Exercise directions: Set down the listing again, word for word.

Entries shown:
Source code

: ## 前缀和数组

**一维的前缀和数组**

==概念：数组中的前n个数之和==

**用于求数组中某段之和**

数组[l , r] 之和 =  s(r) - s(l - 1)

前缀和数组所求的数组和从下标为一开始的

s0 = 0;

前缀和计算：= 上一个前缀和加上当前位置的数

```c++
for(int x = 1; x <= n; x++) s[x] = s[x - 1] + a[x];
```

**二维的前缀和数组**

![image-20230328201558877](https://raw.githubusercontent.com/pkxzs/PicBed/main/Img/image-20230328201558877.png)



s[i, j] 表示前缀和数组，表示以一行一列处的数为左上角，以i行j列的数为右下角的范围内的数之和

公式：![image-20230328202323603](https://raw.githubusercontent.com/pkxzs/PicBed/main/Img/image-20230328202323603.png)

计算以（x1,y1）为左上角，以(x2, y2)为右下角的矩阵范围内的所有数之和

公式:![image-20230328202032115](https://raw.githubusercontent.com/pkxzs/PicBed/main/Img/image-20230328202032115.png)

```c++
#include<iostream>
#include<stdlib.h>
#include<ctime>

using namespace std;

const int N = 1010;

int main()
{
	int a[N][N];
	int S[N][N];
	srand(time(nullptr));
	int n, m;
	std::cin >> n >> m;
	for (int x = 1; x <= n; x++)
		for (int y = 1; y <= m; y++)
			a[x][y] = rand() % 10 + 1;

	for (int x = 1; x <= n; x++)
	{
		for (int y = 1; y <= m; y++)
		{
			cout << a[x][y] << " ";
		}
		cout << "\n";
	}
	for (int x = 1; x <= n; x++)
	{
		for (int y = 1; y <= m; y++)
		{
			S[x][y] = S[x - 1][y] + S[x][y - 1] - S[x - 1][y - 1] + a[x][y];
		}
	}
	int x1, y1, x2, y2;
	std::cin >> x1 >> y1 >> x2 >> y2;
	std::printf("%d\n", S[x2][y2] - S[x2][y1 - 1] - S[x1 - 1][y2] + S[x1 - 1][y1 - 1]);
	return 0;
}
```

Expected answer:
Source code

: ## 前缀和数组

**一维的前缀和数组**

==概念：数组中的前n个数之和==

**用于求数组中某段之和**

数组[l , r] 之和 =  s(r) - s(l - 1)

前缀和数组所求的数组和从下标为一开始的

s0 = 0;

前缀和计算：= 上一个前缀和加上当前位置的数

```c++
for(int x = 1; x <= n; x++) s[x] = s[x - 1] + a[x];
```

**二维的前缀和数组**

![image-20230328201558877](https://raw.githubusercontent.com/pkxzs/PicBed/main/Img/image-20230328201558877.png)



s[i, j] 表示前缀和数组，表示以一行一列处的数为左上角，以i行j列的数为右下角的范围内的数之和

公式：![image-20230328202323603](https://raw.githubusercontent.com/pkxzs/PicBed/main/Img/image-20230328202323603.png)

计算以（x1,y1）为左上角，以(x2, y2)为右下角的矩阵范围内的所有数之和

公式:![image-20230328202032115](https://raw.githubusercontent.com/pkxzs/PicBed/main/Img/image-20230328202032115.png)

```c++
#include<iostream>
#include<stdlib.h>
#include<ctime>

using namespace std;

const int N = 1010;

int main()
{
	int a[N][N];
	int S[N][N];
	srand(time(nullptr));
	int n, m;
	std::cin >> n >> m;
	for (int x = 1; x <= n; x++)
		for (int y = 1; y <= m; y++)
			a[x][y] = rand() % 10 + 1;

	for (int x = 1; x <= n; x++)
	{
		for (int y = 1; y <= m; y++)
		{
			cout << a[x][y] << " ";
		}
		cout << "\n";
	}
	for (int x = 1; x <= n; x++)
	{
		for (int y = 1; y <= m; y++)
		{
			S[x][y] = S[x - 1][y] + S[x][y - 1] - S[x - 1][y - 1] + a[x][y];
		}
	}
	int x1, y1, x2, y2;
	std::cin >> x1 >> y1 >> x2 >> y2;
	std::printf("%d\n", S[x2][y2] - S[x2][y1 - 1] - S[x1 - 1][y2] + S[x1 - 1][y1 - 1]);
	return 0;
}
```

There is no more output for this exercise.